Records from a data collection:
□ □ □ □ □ □ □

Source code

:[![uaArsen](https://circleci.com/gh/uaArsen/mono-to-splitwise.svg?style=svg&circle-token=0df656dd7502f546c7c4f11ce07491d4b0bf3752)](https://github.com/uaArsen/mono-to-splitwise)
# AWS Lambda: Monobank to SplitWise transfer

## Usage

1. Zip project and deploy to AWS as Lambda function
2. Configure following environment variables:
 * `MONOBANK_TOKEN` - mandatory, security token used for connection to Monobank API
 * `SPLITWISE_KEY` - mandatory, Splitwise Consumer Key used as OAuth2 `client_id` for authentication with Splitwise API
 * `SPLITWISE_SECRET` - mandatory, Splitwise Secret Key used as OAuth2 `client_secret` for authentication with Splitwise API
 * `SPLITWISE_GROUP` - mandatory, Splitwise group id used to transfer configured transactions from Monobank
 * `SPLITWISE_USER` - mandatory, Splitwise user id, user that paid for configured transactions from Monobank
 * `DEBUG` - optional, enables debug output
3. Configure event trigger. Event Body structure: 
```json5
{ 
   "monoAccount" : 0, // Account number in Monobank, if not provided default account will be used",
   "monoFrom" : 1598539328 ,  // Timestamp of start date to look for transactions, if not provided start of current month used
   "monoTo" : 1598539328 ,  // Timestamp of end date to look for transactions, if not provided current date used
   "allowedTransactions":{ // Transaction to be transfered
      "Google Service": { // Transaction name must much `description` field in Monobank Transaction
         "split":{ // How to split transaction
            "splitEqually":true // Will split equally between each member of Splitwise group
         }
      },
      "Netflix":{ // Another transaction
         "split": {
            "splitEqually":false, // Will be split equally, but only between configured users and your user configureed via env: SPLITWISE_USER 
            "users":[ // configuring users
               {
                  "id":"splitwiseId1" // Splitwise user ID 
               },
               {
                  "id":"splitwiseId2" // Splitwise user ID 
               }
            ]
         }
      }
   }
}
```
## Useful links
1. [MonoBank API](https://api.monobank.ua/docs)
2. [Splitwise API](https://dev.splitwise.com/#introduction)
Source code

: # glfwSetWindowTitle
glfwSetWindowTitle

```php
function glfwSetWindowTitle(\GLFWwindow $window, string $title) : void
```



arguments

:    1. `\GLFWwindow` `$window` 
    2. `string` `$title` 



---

□ □ □ □ □ □ □

THE TASK: Across the records above, show each line containing the word "with".

YOUR RESPONSE:
 * `SPLITWISE_KEY` - mandatory, Splitwise Consumer Key used as OAuth2 `client_id` for authentication with Splitwise API
 * `SPLITWISE_SECRET` - mandatory, Splitwise Secret Key used as OAuth2 `client_secret` for authentication with Splitwise API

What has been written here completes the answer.